According to an official government report, the beginnings of the census lie far back in history. As early as 3800 B. C. the Babylonians had developed an efficient system of returns in connection with the control of their revenue. In Egypt, the building of the pyramids appears to have been responsible for the introduction of the census. Vast and constant supplies of man-power were necessary, and by 3050 B. C. a system of collecting statistics of available labor was in force.

Used in Ancient China

In China, too, statistics of agriculture, industry and commerce were collected as far back as 3000 B. C. The Hebrew census was usually taken to discover the number of men able to fight, while ancient Greek and Roman statistics were largely concerned with status and citizenship.

The census appears to be essentially an instrument of civilization, for with the break-up of the Roman Empire it disappeared from history for the time being. In England inquiries for special purposes were made from time to time—Domesday Book, for example, was compiled by William I soon after his conquest of the country in 1066— but there was no national census until the year 1801.

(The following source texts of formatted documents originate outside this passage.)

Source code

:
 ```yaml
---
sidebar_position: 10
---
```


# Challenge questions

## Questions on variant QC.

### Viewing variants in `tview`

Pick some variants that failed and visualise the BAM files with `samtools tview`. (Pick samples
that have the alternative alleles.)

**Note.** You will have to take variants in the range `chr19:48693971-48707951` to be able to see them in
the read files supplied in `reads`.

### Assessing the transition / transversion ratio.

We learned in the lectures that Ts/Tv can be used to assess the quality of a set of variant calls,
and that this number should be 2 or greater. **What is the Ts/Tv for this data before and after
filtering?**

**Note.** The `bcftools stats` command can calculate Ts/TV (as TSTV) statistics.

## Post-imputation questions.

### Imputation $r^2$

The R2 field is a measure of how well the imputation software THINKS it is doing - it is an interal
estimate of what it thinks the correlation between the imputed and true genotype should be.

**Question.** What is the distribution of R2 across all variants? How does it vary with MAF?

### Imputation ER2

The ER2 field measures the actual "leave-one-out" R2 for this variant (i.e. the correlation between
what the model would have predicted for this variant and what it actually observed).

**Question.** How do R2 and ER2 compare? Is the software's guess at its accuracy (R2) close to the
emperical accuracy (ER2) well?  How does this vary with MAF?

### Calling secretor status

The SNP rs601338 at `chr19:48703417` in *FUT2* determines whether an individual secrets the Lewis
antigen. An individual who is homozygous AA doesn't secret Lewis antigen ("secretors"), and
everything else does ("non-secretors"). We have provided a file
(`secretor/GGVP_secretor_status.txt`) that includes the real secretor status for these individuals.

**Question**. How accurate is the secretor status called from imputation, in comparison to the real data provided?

A full census is now held in England every 10 years. Up to and including the census of 1901 the statistics were classified and totaled by hand, but in 1911 mechanical sorting, counting and adding machines were introduced, and have since been used exclusively.

Surveys of Trade

But besides this national census every decade, Britain also carries out similar inquiries for specific purposes —such as a census of production, dealing with the state of the industries of Britain; the survey of London life and labor undertaken in 1928 under the direction of Sir Hubert Llewellyn Smith; and the presentday air survey. This is being started in the Midlands, at the instigation of the Ordnance Survey, and if successful, is likely to be extended to the rest of the country.

The census of overcrowding in the County of London which is being carried out today is required by Britain's new Housing Act. Particulars of every man, woman and child living in each house are being taken as a result of this door-to-door inquiry which is undertaken by the London borough councils in conjunction with the London County Council. The act also requires local authorities to make similar inquiries. A census of overcrowding is, therefore, to be undertaken by every provincial council in the country. The last overcrowding census, which was taken in 1931, showed approximately 106,444 overcrowded families living in London, occupying 218,156 rooms.